#### Dataset records ####

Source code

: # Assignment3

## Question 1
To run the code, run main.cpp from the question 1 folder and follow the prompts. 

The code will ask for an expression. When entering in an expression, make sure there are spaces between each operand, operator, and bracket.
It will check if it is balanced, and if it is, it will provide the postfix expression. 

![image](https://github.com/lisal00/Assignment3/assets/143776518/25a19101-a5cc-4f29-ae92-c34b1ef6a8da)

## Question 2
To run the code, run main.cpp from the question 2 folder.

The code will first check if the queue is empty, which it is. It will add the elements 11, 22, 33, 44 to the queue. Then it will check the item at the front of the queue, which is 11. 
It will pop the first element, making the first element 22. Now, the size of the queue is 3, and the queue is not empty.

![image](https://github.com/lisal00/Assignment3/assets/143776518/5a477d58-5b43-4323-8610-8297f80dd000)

####

*Problem*:
Transcribe all entries exactly as they are given.

*Result of the task*:
Source code

: # Assignment3

## Question 1
To run the code, run main.cpp from the question 1 folder and follow the prompts. 

The code will ask for an expression. When entering in an expression, make sure there are spaces between each operand, operator, and bracket.
It will check if it is balanced, and if it is, it will provide the postfix expression. 

![image](https://github.com/lisal00/Assignment3/assets/143776518/25a19101-a5cc-4f29-ae92-c34b1ef6a8da)

## Question 2
To run the code, run main.cpp from the question 2 folder.

The code will first check if the queue is empty, which it is. It will add the elements 11, 22, 33, 44 to the queue. Then it will check the item at the front of the queue, which is 11. 
It will pop the first element, making the first element 22. Now, the size of the queue is 3, and the queue is not empty.

![image](https://github.com/lisal00/Assignment3/assets/143776518/5a477d58-5b43-4323-8610-8297f80dd000)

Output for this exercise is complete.